• **Exercise materials**
============
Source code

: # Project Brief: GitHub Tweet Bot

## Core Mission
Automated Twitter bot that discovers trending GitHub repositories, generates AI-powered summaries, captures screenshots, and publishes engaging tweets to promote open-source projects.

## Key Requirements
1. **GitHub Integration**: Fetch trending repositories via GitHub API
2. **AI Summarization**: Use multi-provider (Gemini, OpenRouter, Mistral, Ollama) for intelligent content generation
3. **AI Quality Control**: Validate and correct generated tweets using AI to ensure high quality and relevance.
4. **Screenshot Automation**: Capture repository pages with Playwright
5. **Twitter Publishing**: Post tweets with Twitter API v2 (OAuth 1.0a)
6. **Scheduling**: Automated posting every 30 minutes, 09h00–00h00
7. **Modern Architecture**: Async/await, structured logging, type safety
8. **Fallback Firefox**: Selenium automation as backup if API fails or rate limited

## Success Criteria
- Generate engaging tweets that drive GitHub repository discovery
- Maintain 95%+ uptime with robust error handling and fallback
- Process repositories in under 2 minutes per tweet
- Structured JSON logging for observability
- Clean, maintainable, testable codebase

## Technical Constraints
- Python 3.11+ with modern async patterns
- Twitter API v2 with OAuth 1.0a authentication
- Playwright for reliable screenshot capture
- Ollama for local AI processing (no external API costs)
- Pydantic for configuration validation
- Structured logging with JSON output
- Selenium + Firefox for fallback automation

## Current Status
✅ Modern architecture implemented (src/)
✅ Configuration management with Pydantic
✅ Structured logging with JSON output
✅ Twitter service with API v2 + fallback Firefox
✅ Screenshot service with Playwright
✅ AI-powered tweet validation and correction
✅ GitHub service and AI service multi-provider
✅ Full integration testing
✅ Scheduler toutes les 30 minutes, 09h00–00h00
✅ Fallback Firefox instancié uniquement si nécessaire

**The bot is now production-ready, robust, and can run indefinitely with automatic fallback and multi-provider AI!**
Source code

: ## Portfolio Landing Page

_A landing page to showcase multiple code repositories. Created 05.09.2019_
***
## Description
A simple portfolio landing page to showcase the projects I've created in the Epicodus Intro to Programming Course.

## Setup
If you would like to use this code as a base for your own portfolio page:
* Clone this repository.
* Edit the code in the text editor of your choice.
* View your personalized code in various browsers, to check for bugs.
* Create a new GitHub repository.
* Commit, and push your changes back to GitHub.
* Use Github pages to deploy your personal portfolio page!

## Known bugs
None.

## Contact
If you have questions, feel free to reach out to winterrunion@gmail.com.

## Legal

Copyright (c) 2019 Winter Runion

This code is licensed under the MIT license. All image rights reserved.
============
• **Description of the task**
Could you show every line of the material that includes the string "robust"?

• **Answer to the exercise**
- Maintain 95%+ uptime with robust error handling and fallback
**The bot is now production-ready, robust, and can run indefinitely with automatic fallback and multi-provider AI!**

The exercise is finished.